技術領域

本發明涉及膜蛋白質組學研究領域，具體涉及一種膜蛋白分析鑒定用樣品的處理方法。

背景技術

膜蛋白質組學研究中，大多數膜蛋白尤其是整合膜蛋白由于疏水性強，妨礙了它們的有效提取、溶解和酶解，從而影響了它們的分析鑒定。為了增加膜蛋白的溶解性，對膜蛋白分析鑒定用樣品的處理通常采用往緩沖液中添加促溶劑（如去垢劑、有機溶劑和變性劑等）的方法。與其他種類的促溶劑相比，去垢劑由于促溶能力較強而應用較多。用去垢劑提取膜蛋白時，去垢劑的使用濃度一般為1-2%。其中，十二烷基硫酸鈉（SDS）能有效裂解生物膜、提取膜蛋白，被認為是目前已知的提取膜蛋白能力最強的去垢劑。采用SDS處理膜蛋白分析鑒定用樣品時，一般是將已經過富集純化的膜片溶于含2%左右?SDS的水溶液，離心后取上清液作為樣品，再將樣品中SDS的濃度稀釋至不高于0.1%后進行液相酶解，酶解肽段用于液相色譜-質譜聯用分析；或將含SDS的樣品包埋入凝膠，然后反復洗滌膠塊以去除其中的SDS，使SDS濃度降低至不高于0.1%，然后進行膠內酶解，酶解肽段采用液相色譜-質譜聯用分析；或用離子交換的方法使SDS濃度降低至不高于0.1%，再進行酶解及液相色譜-質譜聯用分析。此方法可用于膜蛋白分析鑒定用樣品的處理，但由于樣品中SDS濃度高于0.1%即嚴重抑制蛋白酶活性，因此在蛋白質酶解前須將樣品中SDS濃度降低至不高于0.1%，常用稀釋、凝膠介導樣品凈化或離子交換等方法降低樣品中SDS濃度，但大幅度的稀釋會使樣品體積大大增加，從而增加酶解時酶的用量；且樣品中的SDS?并未徹底去除，樣品體積過大也給后續分析鑒定帶來困難；采用凝膠介導的樣品凈化方法或離子交換等其余方法，操作相對麻煩且易造成樣品損失。由于SDS的存在會影響后續的蛋白質酶解和液相色譜-質譜聯用分析,?從而限制了它在膜蛋白分析鑒定用樣品處理中的應用。脫氧膽酸鈉（SDC）和一種商品化的酸不穩定去垢劑ALS（sodium?3–[(2–methyl–2–undecyl–1,3–dioxolan–4–yl)?methoxyl]?–1–propanesulfonate，商品名為RapiGest?SF，文獻一般以ALS或RapiGest?SF稱之，沒有中文名稱）是與SDS具有類似作用的去垢劑，它們可以在較高的濃度下使用而不影響蛋白酶的活性；且由于可在酸性條件下析出而易于從樣品中除去，不會干擾后續的質譜分析；其不足之處是它們溶解生物膜、提取膜蛋白的能力不如SDS。鑒于目前使用的促溶劑要么提取膜蛋白的能力不強，要么會干擾后續分析鑒定，難以取得好的效果。因此，開發適宜的膜蛋白分析鑒定用樣品的處理方法，對于膜蛋白質組學研究具有十分重要的意義。

發明內容

本發明針對上述不足，提供一種步驟簡單、分析鑒定效果更好的膜蛋白分析鑒定用樣品的處理方法。

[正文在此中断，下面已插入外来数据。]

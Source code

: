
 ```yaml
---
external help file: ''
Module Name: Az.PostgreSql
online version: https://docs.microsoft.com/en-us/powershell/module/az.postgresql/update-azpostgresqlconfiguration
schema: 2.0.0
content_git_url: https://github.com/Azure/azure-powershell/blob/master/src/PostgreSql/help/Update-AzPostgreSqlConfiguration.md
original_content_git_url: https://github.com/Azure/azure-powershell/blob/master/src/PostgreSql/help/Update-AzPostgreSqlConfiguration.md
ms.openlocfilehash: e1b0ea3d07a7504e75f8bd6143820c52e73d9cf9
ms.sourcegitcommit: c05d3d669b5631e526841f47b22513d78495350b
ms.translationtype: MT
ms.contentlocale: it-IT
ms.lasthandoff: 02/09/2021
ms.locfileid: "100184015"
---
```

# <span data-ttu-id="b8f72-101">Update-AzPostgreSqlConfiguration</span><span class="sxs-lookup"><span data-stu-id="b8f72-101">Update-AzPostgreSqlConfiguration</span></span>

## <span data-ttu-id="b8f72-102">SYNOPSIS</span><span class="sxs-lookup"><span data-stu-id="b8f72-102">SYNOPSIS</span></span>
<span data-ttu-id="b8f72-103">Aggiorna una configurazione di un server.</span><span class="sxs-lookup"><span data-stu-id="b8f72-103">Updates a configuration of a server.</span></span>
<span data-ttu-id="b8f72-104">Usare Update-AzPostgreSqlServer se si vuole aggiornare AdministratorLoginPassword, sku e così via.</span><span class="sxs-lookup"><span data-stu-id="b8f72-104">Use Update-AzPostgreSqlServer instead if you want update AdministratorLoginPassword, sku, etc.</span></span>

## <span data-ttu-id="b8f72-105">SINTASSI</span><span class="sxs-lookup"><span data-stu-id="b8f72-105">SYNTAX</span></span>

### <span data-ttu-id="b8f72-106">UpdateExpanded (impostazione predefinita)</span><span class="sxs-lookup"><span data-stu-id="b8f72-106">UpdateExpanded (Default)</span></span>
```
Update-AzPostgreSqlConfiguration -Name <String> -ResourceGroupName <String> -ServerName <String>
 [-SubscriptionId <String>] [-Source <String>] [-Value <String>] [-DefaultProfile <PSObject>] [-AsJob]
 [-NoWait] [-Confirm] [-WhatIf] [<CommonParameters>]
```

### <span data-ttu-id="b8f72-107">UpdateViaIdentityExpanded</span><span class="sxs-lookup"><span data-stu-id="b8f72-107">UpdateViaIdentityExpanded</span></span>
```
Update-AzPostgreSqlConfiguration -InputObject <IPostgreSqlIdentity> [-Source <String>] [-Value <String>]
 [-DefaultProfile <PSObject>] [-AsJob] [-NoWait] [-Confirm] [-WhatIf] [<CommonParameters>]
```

本發明提供的膜蛋白分析鑒定用樣品的處理方法，依次包含以下步驟：

（1）用質量百分含量為1.0%的月桂酸鈉（SL）溶液裂解經富集純化的生物膜，提取膜蛋白，離心取上清液，得到蛋白質樣品；

（2）將步驟（1）得到的蛋白質樣品用緩沖液稀釋至SL的質量百分含量為0.1%后，經酶解、酸化，萃取去除酸化后析出的月桂酸，再經冷凍真空干燥得分析用樣品，分析用樣品用于液相色譜-串聯質譜聯用分析鑒定。